5th Edition PMBOK Guide–Chapter 8: Affinity Diagrams


In the last post, I discussed the inputs, tools & techniques, and outputs of the process 8.2 Perform Quality Assurance.  The main set of tools are the 7 Quality Management Tools:   Affinity Diagrams, Process Decision Program Charts or PDPC, Interrelationship Digraphs, Tree Diagrams, Prioritization Matrices, Activity Network Diagrams, and Matrix Diagrams.   These tools are so important that I have decided to write a post about each of them in turn to explain more about them.

The first Quality Management tools listed is that of affinity diagrams. I am indebted to the Project Management Hut (http://www.pmhut.com) for their lucid explanation in addition to, of course, the 5th Edition PMBOK® Guide.

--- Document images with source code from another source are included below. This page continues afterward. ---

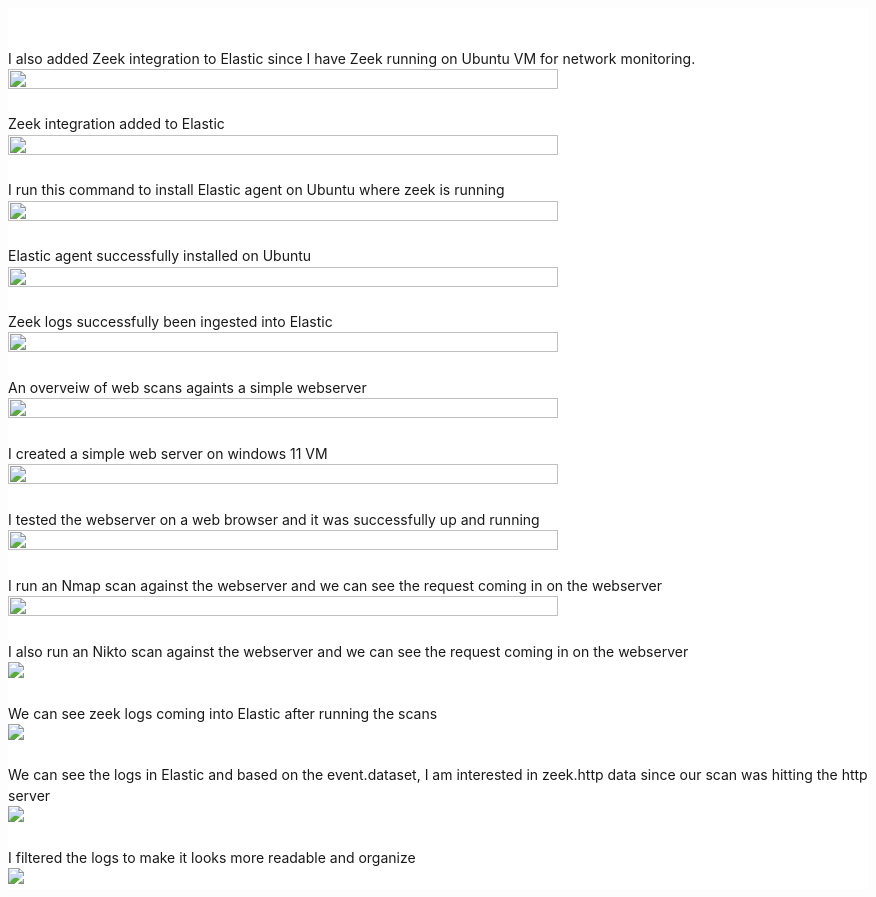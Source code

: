 <br />
<br />
I also added Zeek integration to Elastic since I have Zeek running on Ubuntu VM for network monitoring.
<img src="https://i.postimg.cc/ZnN94z7s/Screenshot-2024-12-12-114804.png" height="80%" width="80%"/>
<br />
<br />
Zeek integration added to Elastic <br/>
<img src="https://i.postimg.cc/WzrYcX99/Screenshot-2024-12-12-130920.png" height="80%" width="80%"/>
<br />
<br />
I run this command to install Elastic agent on Ubuntu where zeek is running<br/>
<img src="https://i.postimg.cc/kg71LNWc/Screenshot-2024-12-12-130947.png" height="80%" width="80%"/>
<br />
<br />
Elastic agent successfully installed on Ubuntu <br/>
<img src="https://i.postimg.cc/N0XZ6Nnq/Screenshot-2024-12-12-131233.png" height="80%" width="80%"/>
<br />
<br />
Zeek logs successfully been ingested into Elastic<br/>
<img src="https://i.postimg.cc/RZqf3Nmm/Screenshot-2024-12-12-135059.png" height="80%" width="80%"/>
<br />
<br />
An overveiw of web scans againts a simple webserver<br/>
<img src="https://i.postimg.cc/gJb6BsZc/Screenshot-2024-12-12-164810.png" height="80%" width="80%"/>
<br />
<br />
I created a simple web server on windows 11 VM <br/>
<img src="https://i.postimg.cc/zf719XLL/Screenshot-2024-12-12-170102.png" height="80%" width="80%"/>
<br />
<br />
I tested the webserver on a web browser and it was successfully up and running<br/>
<img src="https://i.postimg.cc/6qywVJp8/Screenshot-2024-12-12-173516.png" height="80%" width="80%"/>
<br />
<br />
I run an Nmap scan against the webserver and we can see the request coming in on the webserver<br/>
<img src="https://i.postimg.cc/g0YCqFMG/Screenshot-2024-12-13-015514.png" height="80%" width="80%"/>
<br />
<br />
I also run an Nikto scan against the webserver and we can see the request coming in on the webserver<br/>
<img src="https://i.postimg.cc/t432yb39/Screenshot-2024-12-13-021655.png" />
<br />
<br />
We can see zeek logs coming into Elastic after running the scans<br/>
<img src="https://i.postimg.cc/DfR9w2XG/Screenshot-2024-12-12-135111.png" />
<br />
<br />
We can see the logs in Elastic and based on the event.dataset, I am interested in zeek.http data since our scan was hitting the http server<br/>
<img src="https://i.postimg.cc/0y9BGQLB/Screenshot-2024-12-12-235010.png" />
<br />
<br />
I filtered the logs to make it looks more readable and organize<br/>
<img src="https://i.postimg.cc/SNy7ZFFm/Screenshot-2024-12-13-001211.png" />
<br />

1. What is an affinity diagram?
It is a brainstorming tool, developed by Jiro Kawakita in the 1960s, which is why it is sometimes referred to as the “KJ Method” (in Japanese, last names are listed first).

It is a way of taking a series of facts, ideas, or data on a certain general theme and organizing it into groups of clusters based on their natural relationship or affinity.  It can be the first step towards a cause-and-effect analysis using an Ishikawa or fishbone diagram.   The 5th Edition PMBOK® Guide mentions that it can be used in project planning during the creation of the WBS generate ideas about how to decompose the scope into work packages.

2. How does it work?

You get the various stakeholders who are involved on a problem to get together. You buy a lot of variously colored post-it notes or 3×5 cards which are the “atoms” of facts or ideas that you are going to assemble into the various groupings.

Here’s the steps you take:

Step Description
1. Identify Problem Define your problem or identify a general theme. Example: why has customer satisfaction rate been declining?
2. List ideas/issues List the relevant facts, data, ideas, opinions regarding the subject and put these on the post-in notes or index cards. Post these on a noteboard or blackboard.
3. Create affinities Notice which of these notes or cards are similar and arrange them according to patterns based on those affinities.
4. Identify Groupings Label each group of similar notes or cards with a label for each Affinity group. These could be aspects of the problem under consideration. Prioritize these problems that have been identified.
5. Analyze Results Look at the overall groupings created and the facts/ideas associated with each. What insights does this create with regards to the problem stated at the beginning? Does it suggest potential solutions?
6. Share Results Share the results with the stakeholders at large.

For an example of how this would work with a real-world problem, please go to the following website because I thought they did a great job showing the various steps I outlined above.

http://www.mindtools.com/pages/article/newTMC_86.htm

In conclusion, the affinity diagram or KJ method is a way of synthesizing data and allowing natural patterns to emerge, which allow you to approach the problem in a more organized and systematic way in order to create a more comprehensive solution.   They can be used in conjunction with other quality tools such as the fishbone or Ishikawa diagram to uncover the potential causes of a quality problem.